Hackers could be able to guess your passwords and much more by analyzing your body position whilst on a video conferencing call, experts have claimed.
The way people move their shoulders when typing on Zoom calls can betray what keys they are pressing, allowing hackers to potentially identify specific entries, according to researchers from the University of Texas at San Antonio.
The team found that when analysing clips of upper arm movements, they could reconstruct the keys people had pressed in Zoom with around 93% accuracy – with Skype and Google Hangouts (now Google Chat) also affected.
“From a high-level perspective, this is a concern, which obviously has been overlooked for a while,” report author and assistant professor of computer science at the University of Texas at San Antonio Murtuza Jadliwala said.
“And actually, to be really frank, we didn’t start this work for COVID-19. This took a year…But we started realizing in COVID-19, when everything [is in video chat], the importance of such an attack is amplified.”
Jadliwala told Fast Company that the issue was down to the stream quality used in video conferencing services, and particularly the movement of pixels in high-quality streams seen in the likes of Zoom.
His team was able to analyse the subtle pixel shifts around someone’s shoulders when typing to spot when the user was moving in one of the four main directions – north, south, east, and west.
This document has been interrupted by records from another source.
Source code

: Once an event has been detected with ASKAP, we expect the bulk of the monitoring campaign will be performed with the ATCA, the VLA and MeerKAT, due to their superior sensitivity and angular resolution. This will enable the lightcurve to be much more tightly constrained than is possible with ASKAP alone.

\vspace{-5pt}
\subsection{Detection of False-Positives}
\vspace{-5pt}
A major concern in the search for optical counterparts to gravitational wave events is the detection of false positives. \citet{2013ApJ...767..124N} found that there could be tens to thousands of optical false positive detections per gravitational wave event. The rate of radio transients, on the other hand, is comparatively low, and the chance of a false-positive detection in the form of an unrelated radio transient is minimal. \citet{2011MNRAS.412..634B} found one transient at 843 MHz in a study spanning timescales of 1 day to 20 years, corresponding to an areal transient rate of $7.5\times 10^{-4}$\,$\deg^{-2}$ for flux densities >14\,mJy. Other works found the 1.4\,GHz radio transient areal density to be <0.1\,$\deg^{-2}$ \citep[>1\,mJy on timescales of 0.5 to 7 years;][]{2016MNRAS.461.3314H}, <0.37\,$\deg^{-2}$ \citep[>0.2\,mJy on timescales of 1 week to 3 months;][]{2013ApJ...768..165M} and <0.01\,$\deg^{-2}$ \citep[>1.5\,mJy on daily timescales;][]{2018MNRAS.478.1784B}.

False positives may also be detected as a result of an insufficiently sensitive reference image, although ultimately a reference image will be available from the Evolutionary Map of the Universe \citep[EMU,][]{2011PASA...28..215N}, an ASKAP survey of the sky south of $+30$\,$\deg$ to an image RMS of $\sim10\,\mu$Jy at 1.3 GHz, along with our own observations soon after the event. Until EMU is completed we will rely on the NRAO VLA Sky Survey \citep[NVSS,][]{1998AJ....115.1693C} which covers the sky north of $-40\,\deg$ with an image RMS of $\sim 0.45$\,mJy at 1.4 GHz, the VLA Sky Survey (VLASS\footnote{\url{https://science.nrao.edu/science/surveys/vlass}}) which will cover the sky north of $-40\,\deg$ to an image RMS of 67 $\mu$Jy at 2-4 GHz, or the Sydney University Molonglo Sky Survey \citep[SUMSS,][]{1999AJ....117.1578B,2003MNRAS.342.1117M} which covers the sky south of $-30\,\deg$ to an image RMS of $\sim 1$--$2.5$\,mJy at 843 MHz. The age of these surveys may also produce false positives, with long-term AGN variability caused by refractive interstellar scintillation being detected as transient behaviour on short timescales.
This is important as when typing a specific word, a user will move around the keyboard in one of these directions to press different keys.
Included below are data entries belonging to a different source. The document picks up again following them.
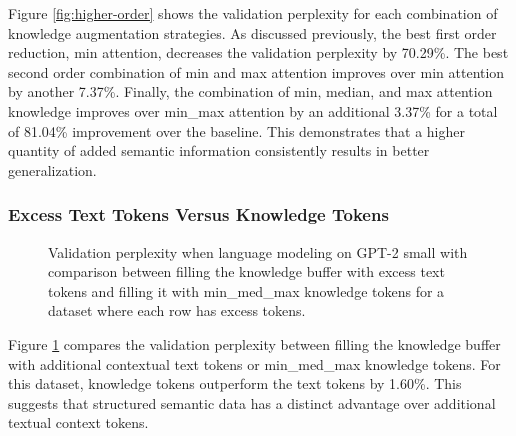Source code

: \documentclass[phd,electronic,oneside,twosidetoc,letterpaper,chaptercenter,parttop,lof]{byumsphd}
\begin{document}
Figure \ref{fig:higher-order} shows the validation perplexity for each combination of knowledge augmentation strategies. 
As discussed previously, the best first order reduction, min attention,  decreases the validation perplexity by 70.29\%.
The best second order combination of min and max attention improves over min attention by another 7.37\%.
Finally, the combination of min, median, and max attention knowledge improves over min\_max attention by an additional 3.37\% for a total of 81.04\% improvement over the baseline.
This demonstrates that a higher quantity of added semantic information consistently results in better generalization.

\subsubsection{Excess Text Tokens Versus Knowledge Tokens}

\begin{figure}
\centering
{}  
    \caption[Excess Text vs. Knowledge]{
        Validation perplexity when language modeling on GPT-2 small with comparison between filling the knowledge buffer with excess text tokens and filling it with min\_med\_max knowledge tokens for a dataset where each row has excess tokens.
    }
    \label{fig:text-knowledge-baseline-chart}
\end{figure}

Figure \ref{fig:text-knowledge-baseline-chart} compares the validation perplexity between filling the knowledge buffer with additional contextual text tokens or min\_med\_max knowledge tokens.
For this dataset, knowledge tokens outperform the text tokens by 1.60\%.
This suggests that structured semantic data has a distinct advantage over additional textual context tokens. 
\end{document}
Using this information, the researchers were able to create software that was able to cross-reference these movements with “word profiles” that used an English dictionary to turn the sequence of movements into potential words.
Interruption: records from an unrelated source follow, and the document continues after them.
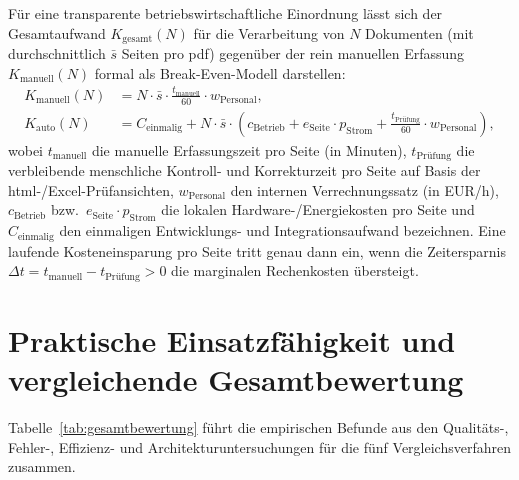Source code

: Für eine transparente betriebswirtschaftliche Einordnung lässt sich der Gesamtaufwand $K_{\text{gesamt}}(N)$ für die Verarbeitung von $N$ Dokumenten (mit durchschnittlich $\bar{s}$ Seiten pro \ac{pdf}) gegenüber der rein manuellen Erfassung $K_{\text{manuell}}(N)$ formal als Break-Even-Modell darstellen:
\begin{align}
  K_{\text{manuell}}(N) &= N \cdot \bar{s} \cdot \frac{t_{\text{manuell}}}{60} \cdot w_{\text{Personal}}, \label{eq:kosten-manuell} \\
  K_{\text{auto}}(N) &= C_{\text{einmalig}} + N \cdot \bar{s} \cdot \left( c_{\text{Betrieb}} + e_{\text{Seite}} \cdot p_{\text{Strom}} + \frac{t_{\text{Prüfung}}}{60} \cdot w_{\text{Personal}} \right), \label{eq:kosten-auto}
\end{align}
wobei $t_{\text{manuell}}$ die manuelle Erfassungszeit pro Seite (in Minuten), $t_{\text{Prüfung}}$ die verbleibende menschliche Kontroll- und Korrekturzeit pro Seite auf Basis der \ac{html}-/Excel-Prüfansichten, $w_{\text{Personal}}$ den internen Verrechnungssatz (in EUR/h), $c_{\text{Betrieb}}$ bzw.\ $e_{\text{Seite}} \cdot p_{\text{Strom}}$ die lokalen Hardware-/Energiekosten pro Seite und $C_{\text{einmalig}}$ den einmaligen Entwicklungs- und Integrationsaufwand bezeichnen. Eine laufende Kosteneinsparung pro Seite tritt genau dann ein, wenn die Zeitersparnis $\Delta t = t_{\text{manuell}} - t_{\text{Prüfung}} > 0$ die marginalen Rechenkosten übersteigt.


\section{Praktische Einsatzfähigkeit und vergleichende Gesamtbewertung}
\label{sec:ergebnisse-gesamtbewertung}

Tabelle~\ref{tab:gesamtbewertung} führt die empirischen Befunde aus den Qualitäts-, Fehler-, Effizienz- und Architekturuntersuchungen für die fünf Vergleichsverfahren zusammen.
The team noted they they were able to discover these results without the use of any particularly sophisticated machine learning or AI technology, showing how easy it could potentially be for hackers to exploit.
They did encounter some issues when testing the software, noting that in a lab setting, the average accuracy was around 75%. The system also seems to struggle with long sleeves rather than short sleeves, and sometimes had trouble with subjects who had long hair covering their shoulders. Slow typers were also surprisingly harder to track, and lighting was also found to play a role.
However Jadliwala was still keen to note that the vulnerability could be expanded upon and exploited, and urged vendors such as Zoom to ensure its users are protected.
“A lot of times, the way responsible [security] research works, if I find a problem with Zoom or Google’s software, I’m not going to even publish it. I’m going to contact them first,” he noted. “But our research is not Zoom or Google specifically. They cannot do anything about it at the software level in some sense.”